John Hawkes, who saddles a horse perfectly named for the Guineas - All Too Hard - believes the frustrations he has endured with the colt this preparation are behind him.

But Pierro is in front of him.

Hawkes said All Too Hard's barrier manners seem to be improved and the distance of the Guineas is right for a colt once rated as Pierro's equal.

"It's just a matter of whether he brings his A game to the races," Hawkes said.

"The thing is Pierro does that every time."

John O'Shea runs Ashokan, a colt who could be the one to serve it up to Pierro.

"We'll be aggressive, we won't die wondering," O'Shea said.

"But it's going to be tough."

Leon Corstens, the Melbourne trainer who has produced a couple of the best Guineas winners of the past decade, goes in double-handed against Pierro.

"I'm hoping, but what can you do," he said.

"It would have to go drastically wrong for Pierro to be beaten."

Pierro's closest rival in the Guineas is Epaulette, a colt who has also been his closest rival on the racetrack.

Epaulette ran Pierro to a short half-head at Rosehill in March.

"One of the few positives we can take into it is that we've got closer than anyone else has to Pierro," said Epaulette's rider Kerrin McEvoy.

McEvoy was exaggerating.

The narrow defeat is the only positive he came up with, and it was really a negative.
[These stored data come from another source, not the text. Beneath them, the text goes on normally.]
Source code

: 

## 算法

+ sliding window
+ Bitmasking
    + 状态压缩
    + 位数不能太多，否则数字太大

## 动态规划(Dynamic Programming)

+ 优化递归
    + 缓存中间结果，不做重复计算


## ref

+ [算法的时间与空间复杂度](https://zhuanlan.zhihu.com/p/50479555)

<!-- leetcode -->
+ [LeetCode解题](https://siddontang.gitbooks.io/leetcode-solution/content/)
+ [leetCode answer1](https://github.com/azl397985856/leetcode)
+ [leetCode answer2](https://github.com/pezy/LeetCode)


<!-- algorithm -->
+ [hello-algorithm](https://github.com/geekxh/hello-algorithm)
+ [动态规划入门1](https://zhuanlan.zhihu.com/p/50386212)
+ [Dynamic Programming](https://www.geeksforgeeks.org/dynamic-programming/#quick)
There is, however, one glimmer of hope.

Kingston Town, who was trained by Waterhouse's father Tommy Smith, came to the 1979 Caulfield Guineas flying in much the same banner as Pierro.

He started a long odds-on favourite and finished third.

Waterhouse isn't a better trainer than her father, and there may not have been a better horse to race in Australia since Kingston Town.